Esta é a sua primeira performance desde 2017, ano em que ele e outros tantos artistas foram perseguidos por movimentos políticos conservadores, em uma onda de ataques que levou à censura da mostra “Queermuseu”, no Santander Cultural, em Porto Alegre (RS), posteriormente reaberta no Rio de Janeiro. À época, uma obra de Antonio Obá, “Et Verbum”, uma caixa de madeira com hóstias com partes do corpo escritas, foi um dos alvos dos perseguidores. Além disso, vídeos de outra performance sua, que sequer estava sendo apresentada, também foram resgatados e usados para alimentar o pânico moral que se buscava provocar na população.

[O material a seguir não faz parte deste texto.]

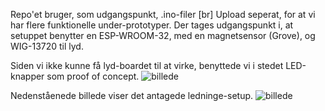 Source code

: Repo'et bruger, som udgangspunkt, .ino-filer [br]
Upload seperat, for at vi har flere funktionelle under-prototyper.
Der tages udgangspunkt i, at setuppet benytter en ESP-WROOM-32, med en magnetsensor (Grove), og WIG-13720 til lyd.

Siden vi ikke kunne få lyd-boardet til at virke, benyttede vi i stedet LED-knapper som proof of concept.
![billede](https://github.com/DigitalBogorm/IntroMusicPlayer/assets/122612269/869b2901-5f92-496e-95e8-a5defff961eb)


Nedenståenede billede viser det antagede ledninge-setup.
![billede](https://github.com/DigitalBogorm/IntroMusicPlayer/assets/122612269/4d5572c8-4285-44c4-8a7f-9360d501529e)
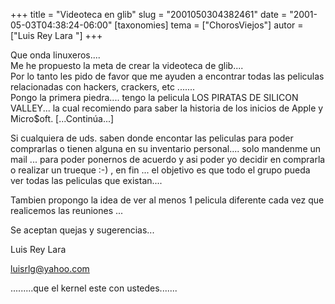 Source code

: +++
title = "Videoteca en glib"
slug = "2001050304382461"
date = "2001-05-03T04:38:24-06:00"
[taxonomies]
tema = ["ChorosViejos"]
autor = ["Luis Rey Lara "]
+++

Que onda linuxeros....  
Me he propuesto la meta de crear la videoteca de glib....  
Por lo tanto les pido de favor que me ayuden a encontrar todas las
peliculas relacionadas con hackers, crackers, etc .......  
Pongo la primera piedra.... tengo la pelicula LOS PIRATAS DE SILICON
VALLEY... la cual recomiendo para saber la historia de los inicios de
Apple y Micro$oft. \[...Continúa...\]

<!-- more -->
Si cualquiera de uds. saben donde encontar las peliculas para poder
comprarlas o tienen alguna en su inventario personal.... solo mandenme
un mail ... para poder ponernos de acuerdo y asi poder yo decidir en
comprarla o realizar un trueque :-) , en fin ... el objetivo es que todo
el grupo pueda ver todas las peliculas que existan....

Tambien propongo la idea de ver al menos 1 pelicula diferente cada vez
que realicemos las reuniones ...

Se aceptan quejas y sugerencias...

Luis Rey Lara

luisrlg@yahoo.com

.........que el kernel este con ustedes.......

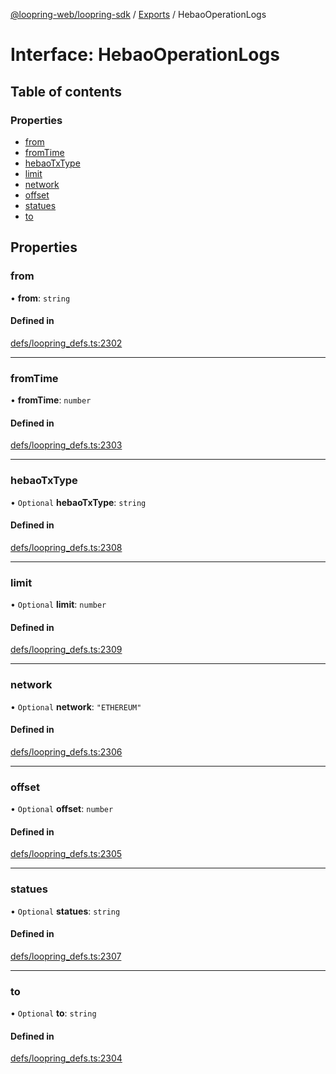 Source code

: [@loopring-web/loopring-sdk](../README.md) / [Exports](../modules.md) / HebaoOperationLogs

# Interface: HebaoOperationLogs

## Table of contents

### Properties

- [from](HebaoOperationLogs.md#from)
- [fromTime](HebaoOperationLogs.md#fromtime)
- [hebaoTxType](HebaoOperationLogs.md#hebaotxtype)
- [limit](HebaoOperationLogs.md#limit)
- [network](HebaoOperationLogs.md#network)
- [offset](HebaoOperationLogs.md#offset)
- [statues](HebaoOperationLogs.md#statues)
- [to](HebaoOperationLogs.md#to)

## Properties

### from

• **from**: `string`

#### Defined in

[defs/loopring_defs.ts:2302](https://github.com/Loopring/loopring_sdk/blob/532648f/src/defs/loopring_defs.ts#L2302)

___

### fromTime

• **fromTime**: `number`

#### Defined in

[defs/loopring_defs.ts:2303](https://github.com/Loopring/loopring_sdk/blob/532648f/src/defs/loopring_defs.ts#L2303)

___

### hebaoTxType

• `Optional` **hebaoTxType**: `string`

#### Defined in

[defs/loopring_defs.ts:2308](https://github.com/Loopring/loopring_sdk/blob/532648f/src/defs/loopring_defs.ts#L2308)

___

### limit

• `Optional` **limit**: `number`

#### Defined in

[defs/loopring_defs.ts:2309](https://github.com/Loopring/loopring_sdk/blob/532648f/src/defs/loopring_defs.ts#L2309)

___

### network

• `Optional` **network**: ``"ETHEREUM"``

#### Defined in

[defs/loopring_defs.ts:2306](https://github.com/Loopring/loopring_sdk/blob/532648f/src/defs/loopring_defs.ts#L2306)

___

### offset

• `Optional` **offset**: `number`

#### Defined in

[defs/loopring_defs.ts:2305](https://github.com/Loopring/loopring_sdk/blob/532648f/src/defs/loopring_defs.ts#L2305)

___

### statues

• `Optional` **statues**: `string`

#### Defined in

[defs/loopring_defs.ts:2307](https://github.com/Loopring/loopring_sdk/blob/532648f/src/defs/loopring_defs.ts#L2307)

___

### to

• `Optional` **to**: `string`

#### Defined in

[defs/loopring_defs.ts:2304](https://github.com/Loopring/loopring_sdk/blob/532648f/src/defs/loopring_defs.ts#L2304)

“A linguagem performativa volta a fazer sentido para mim porque traduz esse caminhar por territórios externos e internos”, explica o artista, citando de Guimarães Rosa a ideia de que cada sertão é também o sertão de dentro.

Este novo trabalho e a própria experiência de perseguição, em 2017, avalia o artista em conversa com O TEMPO, encontram eco em um episódio vivido pelo músico mineiro Sérgio Pererê, alvo de ataques após realizar o show do seu novo álbum, “Samba de Preto Velho”, dentro de uma igreja, em Ouro Preto. “É de uma hipocrisia imensa”, protesta Antonio Obá, “porque a história brasileira é toda feita desse sincretismo que muita gente finge não ver”. Na última semana, o músico decidiu mover uma ação judicial para vetar a circulação do vídeo nas redes sociais

Grupo assiste à videoperformance 'Encantado', de Antonio Obá / Crédito: Alex de Jesus/O Tempo

O percurso leva, enfim, à instalação Ka’a Pora – palavra tupi que significa “habitante do mato” e deu origem ao termo caipira, além de evocar a entidade da floresta que protege plantas e animais. Vinte e quatro pés de bronze dos quais brotam galhos secos – como aquele visto em um esboço, na primeira sala – tomam a galeria. Obá conta que a ideia surgiu em longas pedaladas solitárias pelos descampados de Brasília, ao notar como o Cerrado se incinera na estiagem para, na primeira chuva, rebrotar de um verde elétrico. “A obra se relaciona com a resistência, mas também com essa capacidade de renascer que o cerrado ensina”, expõe. Fabiana Lopes reforça que a instalação foi o “ponto de partida para todo o pensamento construído na exposição”, pois sintetiza a sensação de voltar à Terra natal e percebê-la com outros sentidos. Para ela, Ka’a Pora não deve ser tomada como uma obra ilustrativa, mas como meio para instaurar um campo sensorial onde matéria, memória e futuro se confundem.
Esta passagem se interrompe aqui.